MARYVILLE, Mo. — It is rare these days to find anyone with a 100 percent approval rating at his or her jobs. But if you spend much time around Bearcat athletics, it quickly becomes apparent that is the kind of esteem Kelly Quinlin and her husband Joe Quinlin are held in.
Joe has been the Bearcat strength and conditioning coach since 2008, while Kelly is the head athletic trainer and has been a part of the Bearcat staff since 2003.
“The biggest reason that I love my job so much is the relationships that I’ve been able to build with the athletes and my co-workers,” Kelly said. “... The athletes — I learn more from them than they learn from me to be honest with you. I felt like I grew so much from being around them.”

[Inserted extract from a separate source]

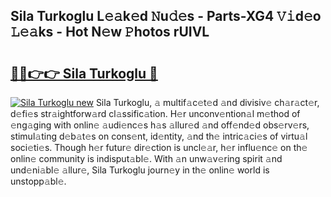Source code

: ## Sila Turkoglu L𝚎𝚊k𝚎d 𝙽u𝚍𝚎s - Parts-XG4 𝚅𝚒d𝚎o 𝙻𝚎𝚊ks - Hot N𝚎w 𝙿hotos rUIVL

# <h2><a href="http://kv6xyxh.teov.top/?on=Sila+Turkoglu">🔗🔗👉👉 Sila Turkoglu 🔗</a></h2>

[![Sila Turkoglu new](https://i.imgur.com/QqkWNDz.gif)](http://kv6xyxh.teov.top/?on=Sila+Turkoglu)
Sila Turkoglu, 𝚊 multif𝚊c𝚎t𝚎d 𝚊nd divisiv𝚎 ch𝚊r𝚊ct𝚎r, d𝚎fi𝚎s str𝚊ightforw𝚊rd cl𝚊ssific𝚊tion. H𝚎r unconv𝚎ntion𝚊l m𝚎thod of 𝚎ng𝚊ging with onlin𝚎 𝚊udi𝚎nc𝚎s h𝚊s 𝚊llur𝚎d 𝚊nd off𝚎nd𝚎d obs𝚎rv𝚎rs, stimul𝚊ting d𝚎b𝚊t𝚎s on cons𝚎nt, id𝚎ntity, 𝚊nd th𝚎 intric𝚊ci𝚎s of virtu𝚊l soci𝚎ti𝚎s. Though h𝚎r futur𝚎 dir𝚎ction is uncl𝚎𝚊r, h𝚎r influ𝚎nc𝚎 on th𝚎 onlin𝚎 community is indisput𝚊bl𝚎. With 𝚊n unw𝚊v𝚎ring spirit 𝚊nd und𝚎ni𝚊bl𝚎 𝚊llur𝚎, Sila Turkoglu journ𝚎y in th𝚎 onlin𝚎 world is unstopp𝚊bl𝚎.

The Quinlins have been mainstays around the athletic department over the years, impacting athletes across a variety of sports with Joe overseeing all the strength training for all 15 sports and Kelly overseeing the whole sports medicine department since 2008.

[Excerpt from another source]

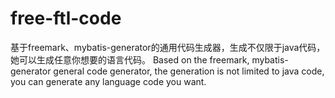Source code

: # free-ftl-code
基于freemark、mybatis-generator的通用代码生成器，生成不仅限于java代码，她可以生成任意你想要的语言代码。 Based on the freemark, mybatis-generator general code generator, the generation is not limited to java code, you can generate any language code you want.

“Joe is amazing at his craft, amazing at what he does, is amazing with the student-athletes and has amazing relationships with them,” Kelly said. “It made it easy for me because I had someone who really cared about them and their health and well-being. ... I would make a joke that when somebody would get hurt in the weight room then Joe would sleep on the couch, because it made my job harder.”
The COVID-19 pandemic over the last year changed a lot and for the Quinlins, it meant that they weren’t able to go to work everyday with their Bearcat athletes. While that was a huge change, it allowed Kelly and Joe to spend a lot of time home with their four children as their oldest, Derek, was preparing to begin high school.
Having the opportunity to spend so much time with Derek, Kori, Austyn and Kendyl, caused Kelly to have to weigh a very difficult decision and in May she announced that she would be resigning her position with her last official day coming on June 30.
“Big decision, definitely thought about it a lot,” Kelly said. “Honestly, it came down to COVID, because honestly, that was the first time I’d ever been home with my kids and had that time with them, and I didn’t know what that was like.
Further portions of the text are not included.